● Your task
Your answer should be only the lines below from the one with "- Very Deep" to the one with "## [Detection and", repeated exactly, ends included.

● Pictures paired with source code
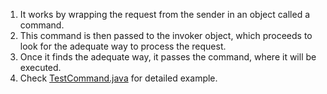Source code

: 1. It works by wrapping the request from the sender in an object called a command. 
2. This command is then passed to the invoker object, which proceeds to look for the adequate way to process the request. 
3. Once it finds the adequate way, it passes the command, where it will be executed.
4. Check [TestCommand.java](https://github.com/javadroider/AlgoDSInJava/blob/master/src/com/javadroider/designpatterns/behavioral/command/TestCommand.java) for detailed example.
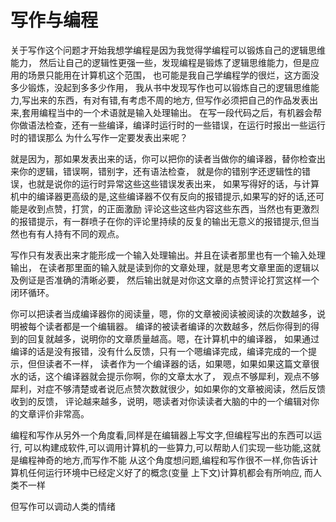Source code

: # 写作与编程

关于写作这个问题才开始我想学编程是因为我觉得学编程可以锻炼自己的逻辑思维能力，
然后让自己的逻辑性更强一些，发现编程是锻炼了逻辑思维能力，但是应用的场景只能用在计算机这个范围，
也可能是我自己学编程学的很烂，这方面没多少锻炼，没起到多多少作用，
我从书中发现写作也可以锻炼自己的逻辑思维能力,写出来的东西，有对有错,有考虑不周的地方,
但写作必须把自己的作品发表出来,套用编程当中的一个术语就是输入处理输出。
在写一段代码之后，有机器会帮你做语法检查，还有一些编译，编译时运行时的一些错误，在运行时报出一些运行时的错误那么
为什么写作一定要发表出来呢？

就是因为，那如果发表出来的话，你可以把你的读者当做你的编译器，替你检查出来你的逻辑，错误啊，错别字，还有语法检查，
就是你的错别字还逻辑性的错误，也就是说你的运行时异常这些这些错误发表出来，
如果写得好的话，与计算机中的编译器更高级的是,这些编译器不仅有反向的报错提示,如果写的好的话,还可能是收到点赞，打赏，的正面激励
评论这些这些内容这些东西，当然也有更激烈的报错提示，有一群喷子在你的评论里持续的反复的输出无意义的报错提示,但当然也有有人持有不同的观点。 

写作只有发表出来才能形成一个输入处理输出。并且在读者那里也有一个输入处理输出，
在读者那里面的输入就是读到你的文章处理，就是思考文章里面的逻辑以及例证是否准确的清晰必要，
然后输出就是对你这文章的点赞评论打赏这样一个闭环循环。

你可以把读者当成编译器你的阅读量，嗯，你的文章被阅读被阅读的次数越多，说明被每个读者都是一个编辑器。
编译的被读者编译的次数越多，然后你得到的得到的回复就越多，说明你的文章质量越高。嗯，在计算机中的编译器，
如果通过编译的话是没有报错，没有什么反馈，只有一个嗯编译完成，编译完成的一个提示，但但读者不一样，
读者作为一个编译器的话，如果嗯，如果如果这篇文章很水的话，这个编译器就会提示你啊，你的文章太水了，
观点不够犀利，观点不够犀利，对症不够清楚或者说厄点赞次数就很少，如如果你的文章被阅读，然后反馈收到的反馈，
评论越来越多，说明，嗯读者对你读读者大脑的中的一个编辑对你的文章评价非常高。 


编程和写作从另外一个角度看,同样是在编辑器上写文字,但编程写出的东西可以运行,
可以构建成软件,可以调用计算机的一些算力,可以帮助人们实现一些功能,这就是编程神奇的地方,而写作不能
从这个角度想问题,编程和写作很不一样,你告诉计算机任何运行环境中已经定义好了的概念(变量 上下文)计算机都会有所响应,
而人类不一样

但写作可以调动人类的情绪


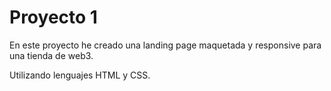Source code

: # Proyecto 1 

En este proyecto he creado una landing page maquetada y responsive para una tienda de web3.

Utilizando lenguajes HTML y CSS.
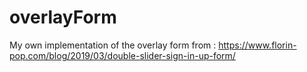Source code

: # overlayForm

My own implementation of the overlay form from :
https://www.florin-pop.com/blog/2019/03/double-slider-sign-in-up-form/
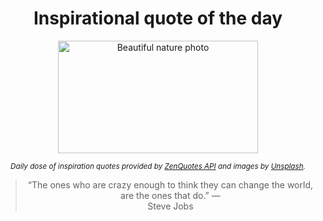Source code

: 
<div align="center">

# Inspirational quote of the day

<img src="./data/photo.jpeg" alt="Beautiful nature photo" width="320" height="180">

<sub><i>Daily dose of inspiration quotes provided by [ZenQuotes API](https://zenquotes.io/) and images by [Unsplash](https://unsplash.com/).</i></sub>


<blockquote>&ldquo;The ones who are crazy enough to think they can change the world, are the ones that do.&rdquo; &mdash; <footer>Steve Jobs</footer></blockquote>

</div>
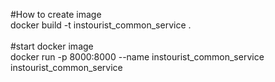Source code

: #How to create image\
docker build -t instourist_common_service .
\
\
#start docker image\
docker run -p 8000:8000 --name instourist_common_service instourist_common_service
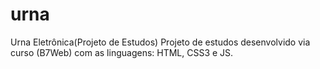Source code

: # urna
Urna Eletrônica(Projeto de Estudos)
Projeto de estudos desenvolvido via curso (B7Web) com as linguagens: HTML, CSS3 e JS.
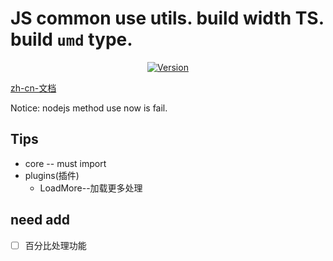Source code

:# JS common use utils. build width TS. build `umd` type.

<p align="center">
  <a href="https://www.npmjs.com/package/js-utils-helper"><img src="https://img.shields.io/npm/v/js-utils-helper.svg" alt="Version"></a>
</p>

[zh-cn-文档](./README_zh-cn.md)

Notice: nodejs method use now is fail.

## Tips

+ core -- must import
+ plugins(插件)
  + LoadMore--加载更多处理
  
 
## need add
+ [ ] 百分比处理功能
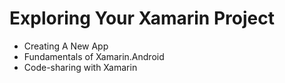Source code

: # Exploring Your Xamarin Project

- Creating A New App
- Fundamentals of Xamarin.Android
- Code-sharing with Xamarin
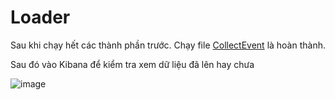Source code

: # Loader 

Sau khi chạy hết các thành phần trước. Chạy file [CollectEvent](/src/main/java/org/hust/loader/kafka/elasticsearch) là hoàn thành.

Sau đó vào Kibana để kiểm tra xem dữ liệu đã lên hay chưa

![image](https://github.com/dinhphu2k1-gif/snowplow/assets/81508954/c6f73bb4-c8a8-45d9-b711-2a26b83b333a)


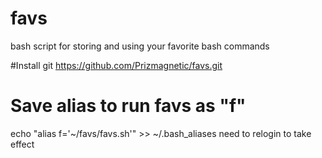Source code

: # favs
bash script for storing and using your favorite bash commands


#Install
git https://github.com/Prizmagnetic/favs.git


# Save alias to run favs as "f"
echo "alias f='~/favs/favs.sh'" >> ~/.bash_aliases 
need to relogin to take effect
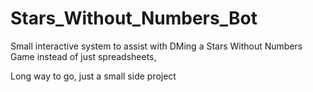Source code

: # Stars_Without_Numbers_Bot

Small interactive system to assist with DMing a Stars Without Numbers Game instead of just spreadsheets,

Long way to go, just a small side project
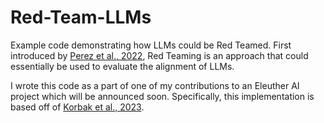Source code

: # Red-Team-LLMs
Example code demonstrating how LLMs could be Red Teamed.
First introduced by [Perez et al., 2022](https://arxiv.org/pdf/2202.03286.pdf), Red Teaming is an approach that could essentially be used to evaluate the alignment of LLMs.

I wrote this code as a part of one of my contributions to an Eleuther AI project which will be announced soon.
Specifically, this implementation is based off of [Korbak et al., 2023](https://arxiv.org/pdf/2302.08582.pdf).
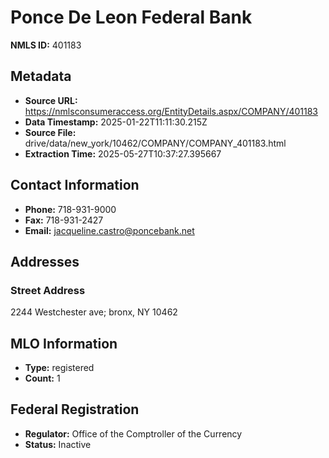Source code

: # Ponce De Leon Federal Bank

**NMLS ID:** 401183

## Metadata
- **Source URL:** https://nmlsconsumeraccess.org/EntityDetails.aspx/COMPANY/401183
- **Data Timestamp:** 2025-01-22T11:11:30.215Z
- **Source File:** drive/data/new_york/10462/COMPANY/COMPANY_401183.html
- **Extraction Time:** 2025-05-27T10:37:27.395667

## Contact Information
- **Phone:** 718-931-9000
- **Fax:** 718-931-2427
- **Email:** jacqueline.castro@poncebank.net

## Addresses
### Street Address
2244 Westchester ave; bronx, NY 10462

## MLO Information
- **Type:** registered
- **Count:** 1

## Federal Registration
- **Regulator:** Office of the Comptroller of the Currency
- **Status:** Inactive
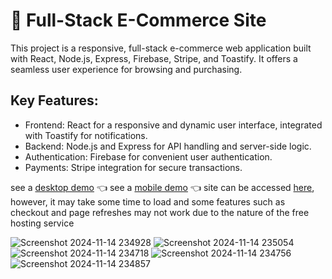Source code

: # 🛒 Full-Stack E-Commerce Site
This project is a responsive, full-stack e-commerce web application built with React, Node.js, Express, Firebase, Stripe, and Toastify. It offers a seamless user experience for browsing and purchasing.

## Key Features:
* Frontend: React for a responsive and dynamic user interface, integrated with Toastify for notifications.
* Backend: Node.js and Express for API handling and server-side logic.
* Authentication: Firebase for convenient user authentication.
* Payments: Stripe integration for secure transactions.

see a [desktop demo](https://youtu.be/dST1HoZLx7o) 👈
see a [mobile demo](https://youtube.com/shorts/jdNFcERBR0o?feature=share) 👈
site can be accessed [here](https://world-s398.onrender.com/), however, it may take some time to load and some features such as checkout and page refreshes may not work due to the nature of the free hosting service


![Screenshot 2024-11-14 234928](https://github.com/user-attachments/assets/f406d80b-3e48-4f4f-9e13-672c3f3c3092)
![Screenshot 2024-11-14 235054](https://github.com/user-attachments/assets/441f9ef6-4091-4c91-9668-2b7b5ab0e517)
![Screenshot 2024-11-14 234718](https://github.com/user-attachments/assets/adf474db-3bdf-4fb9-9486-f9b40831bc40)
![Screenshot 2024-11-14 234756](https://github.com/user-attachments/assets/e52b7423-6689-44e6-994c-498e1195bf5b)
![Screenshot 2024-11-14 234857](https://github.com/user-attachments/assets/c0a952ea-0ca3-4a5d-acb8-a5894b8cf965)
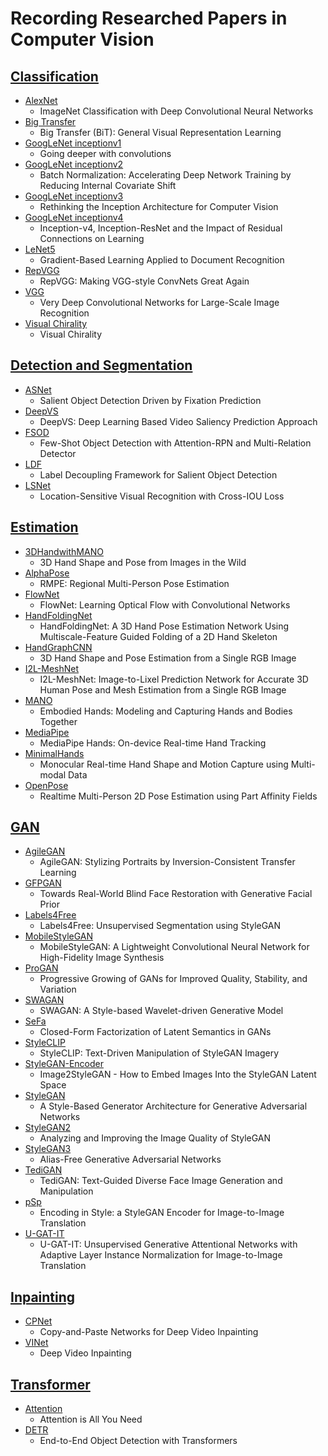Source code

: # Recording Researched Papers in Computer Vision

## [Classification](https://github.com/HansJinJym/CV_paper/tree/master/Classification)
- [AlexNet](https://github.com/HansJinJym/CV_paper/tree/master/Classification/AlexNet)
    - ImageNet Classification with Deep Convolutional Neural Networks
- [Big Transfer](https://github.com/HansJinJym/CV_paper/tree/master/Classification/Big%20Transfer)
	- Big Transfer (BiT): General Visual Representation Learning
- [GoogLeNet inceptionv1](https://github.com/HansJinJym/CV_paper/tree/master/Classification/GoogLeNet%20inceptionv1)
    - Going deeper with convolutions
- [GoogLeNet inceptionv2](https://github.com/HansJinJym/CV_paper/tree/master/Classification/GoogLeNet%20inceptionv2)
    - Batch Normalization: Accelerating Deep Network Training by Reducing Internal Covariate Shift
- [GoogLeNet inceptionv3](https://github.com/HansJinJym/CV_paper/tree/master/Classification/GoogLeNet%20inceptionv3)
    - Rethinking the Inception Architecture for Computer Vision
- [GoogLeNet inceptionv4](https://github.com/HansJinJym/CV_paper/tree/master/Classification/GoogLeNet%20inceptionv4)
    - Inception-v4, Inception-ResNet and the Impact of Residual Connections on Learning
- [LeNet5](https://github.com/HansJinJym/CV_paper/tree/master/Classification/LeNet5)
    - Gradient-Based Learning Applied to Document Recognition
- [RepVGG](https://github.com/HansJinJym/CV_paper/tree/master/Classification/RepVGG)
	- RepVGG: Making VGG-style ConvNets Great Again
- [VGG](https://github.com/HansJinJym/CV_paper/tree/master/Classification/VGG)
	- Very Deep Convolutional Networks for Large-Scale Image Recognition
- [Visual Chirality](https://github.com/HansJinJym/CV_paper/tree/master/Classification/Visual%20Chirality)
	- Visual Chirality

## [Detection and Segmentation](https://github.com/HansJinJym/CV_paper/tree/master/Detection%20and%20Segmentation)
- [ASNet](https://github.com/HansJinJym/CV_paper/tree/master/Detection%20and%20Segmentation/ASNet)
	- Salient Object Detection Driven by Fixation Prediction
- [DeepVS](https://github.com/HansJinJym/CV_paper/tree/master/Detection%20and%20Segmentation/DeepVS)
	- DeepVS:  Deep Learning Based Video Saliency Prediction Approach
- [FSOD](https://github.com/HansJinJym/CV_paper/tree/master/Detection%20and%20Segmentation/FSOD)
    - Few-Shot Object Detection with Attention-RPN and Multi-Relation Detector
- [LDF](https://github.com/HansJinJym/CV_paper/tree/master/Detection%20and%20Segmentation/LDF)
	- Label Decoupling Framework for Salient Object Detection
- [LSNet](https://github.com/HansJinJym/CV_paper/tree/master/Detection%20and%20Segmentation/LSNet)
	- Location-Sensitive Visual Recognition with Cross-IOU Loss

## [Estimation](https://github.com/HansJinJym/CV_paper/tree/master/Estimation)
- [3DHandwithMANO](https://github.com/HansJinJym/CV_paper/tree/master/Estimation/3DHandwithMANO)
    - 3D Hand Shape and Pose from Images in the Wild
- [AlphaPose](https://github.com/HansJinJym/CV_paper/tree/master/Estimation/AlphaPose)
	- RMPE: Regional Multi-Person Pose Estimation
- [FlowNet](https://github.com/HansJinJym/CV_paper/tree/master/Estimation/FlowNet)
	- FlowNet: Learning Optical Flow with Convolutional Networks
- [HandFoldingNet](https://github.com/HansJinJym/CV_paper/tree/master/Estimation/HandFoldingNet)
    - HandFoldingNet: A 3D Hand Pose Estimation Network Using Multiscale-Feature Guided Folding of a 2D Hand Skeleton
- [HandGraphCNN](https://github.com/HansJinJym/CV_paper/tree/master/Estimation/HandGraphCNN)
    - 3D Hand Shape and Pose Estimation from a Single RGB Image
- [I2L-MeshNet](https://github.com/HansJinJym/CV_paper/tree/master/Estimation/I2L-MeshNet)
    - I2L-MeshNet: Image-to-Lixel Prediction Network for Accurate 3D Human Pose and Mesh Estimation from a Single RGB Image
- [MANO](https://github.com/HansJinJym/CV_paper/tree/master/Estimation/MANO)
    - Embodied Hands: Modeling and Capturing Hands and Bodies Together
- [MediaPipe](https://github.com/HansJinJym/CV_paper/tree/master/Estimation/MediaPipe)
    - MediaPipe Hands: On-device Real-time Hand Tracking
- [MinimalHands](https://github.com/HansJinJym/CV_paper/tree/master/Estimation/MinimalHands)
    - Monocular Real-time Hand Shape and Motion Capture using Multi-modal Data
- [OpenPose](https://github.com/HansJinJym/CV_paper/tree/master/Estimation/OpenPose)
	- Realtime Multi-Person 2D Pose Estimation using Part Affinity Fields

## [GAN](https://github.com/HansJinJym/CV_paper/tree/master/Estimation/FlowNet)
- [AgileGAN](https://github.com/HansJinJym/CV_paper/tree/master/Generative%20Adversarial%20Networks%20(GAN)/AgileGAN)
	- AgileGAN: Stylizing Portraits by Inversion-Consistent Transfer Learning
- [GFPGAN](https://github.com/HansJinJym/CV_paper/tree/master/Generative%20Adversarial%20Networks%20(GAN)/GFPGAN)
	- Towards Real-World Blind Face Restoration with Generative Facial Prior
- [Labels4Free](https://github.com/HansJinJym/CV_paper/tree/master/Generative%20Adversarial%20Networks%20(GAN)/Labels4Free)
	- Labels4Free: Unsupervised Segmentation using StyleGAN
- [MobileStyleGAN](https://github.com/HansJinJym/CV_paper/tree/master/Generative%20Adversarial%20Networks%20(GAN)/MobileStyleGAN)
	- MobileStyleGAN: A Lightweight Convolutional Neural Network for High-Fidelity Image Synthesis
- [ProGAN](https://github.com/HansJinJym/CV_paper/tree/master/Generative%20Adversarial%20Networks%20(GAN)/ProGAN)
	- Progressive Growing of GANs for Improved Quality, Stability, and Variation
- [SWAGAN](https://github.com/HansJinJym/CV_paper/tree/master/Generative%20Adversarial%20Networks%20(GAN)/SWAGAN)
    - SWAGAN: A Style-based Wavelet-driven Generative Model
- [SeFa](https://github.com/HansJinJym/CV_paper/tree/master/Generative%20Adversarial%20Networks%20(GAN)/SeFa)
	- Closed-Form Factorization of Latent Semantics in GANs
- [StyleCLIP](https://github.com/HansJinJym/CV_paper/tree/master/Generative%20Adversarial%20Networks%20(GAN)/StyleCLIP)
    - StyleCLIP: Text-Driven Manipulation of StyleGAN Imagery
- [StyleGAN-Encoder](https://github.com/HansJinJym/CV_paper/tree/master/Generative%20Adversarial%20Networks%20(GAN)/StyleGAN-Encoder)
	- Image2StyleGAN - How to Embed Images Into the StyleGAN Latent Space
- [StyleGAN](https://github.com/HansJinJym/CV_paper/tree/master/Generative%20Adversarial%20Networks%20(GAN)/StyleGAN)
	- A Style-Based Generator Architecture for Generative Adversarial Networks
- [StyleGAN2](https://github.com/HansJinJym/CV_paper/tree/master/Generative%20Adversarial%20Networks%20(GAN)/StyleGAN2)
	- Analyzing and Improving the Image Quality of StyleGAN
- [StyleGAN3](https://github.com/HansJinJym/CV_paper/tree/master/Generative%20Adversarial%20Networks%20(GAN)/StyleGAN3)
    - Alias-Free Generative Adversarial Networks
- [TediGAN](https://github.com/HansJinJym/CV_paper/tree/master/Generative%20Adversarial%20Networks%20(GAN)/TediGAN)
    - TediGAN: Text-Guided Diverse Face Image Generation and Manipulation
- [pSp](https://github.com/HansJinJym/CV_paper/tree/master/Generative%20Adversarial%20Networks%20(GAN)/pSp)
    - Encoding in Style: a StyleGAN Encoder for Image-to-Image Translation
- [U-GAT-IT](https://github.com/HansJinJym/CV_paper/tree/master/Generative%20Adversarial%20Networks%20(GAN)/U-GAT-IT)
    - U-GAT-IT: Unsupervised Generative Attentional Networks with Adaptive Layer Instance Normalization for Image-to-Image Translation

## [Inpainting](https://github.com/HansJinJym/CV_paper/tree/master/Inpainting)
- [CPNet](https://github.com/HansJinJym/CV_paper/tree/master/Inpainting/CPNet)
	- Copy-and-Paste Networks for Deep Video Inpainting
- [VINet](https://github.com/HansJinJym/CV_paper/tree/master/Inpainting/VINet)
	- Deep Video Inpainting

## [Transformer](https://github.com/HansJinJym/CV_paper/tree/master/Transformer)
- [Attention](https://github.com/HansJinJym/CV_paper/tree/master/Transformer/Attention)
	- Attention is All You Need
- [DETR](https://github.com/HansJinJym/CV_paper/tree/master/Transformer/DETR)
	- End-to-End Object Detection with Transformers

● Answer space
	- Very Deep Convolutional Networks for Large-Scale Image Recognition
- [Visual Chirality](https://github.com/HansJinJym/CV_paper/tree/master/Classification/Visual%20Chirality)
	- Visual Chirality

## [Detection and Segmentation](https://github.com/HansJinJym/CV_paper/tree/master/Detection%20and%20Segmentation)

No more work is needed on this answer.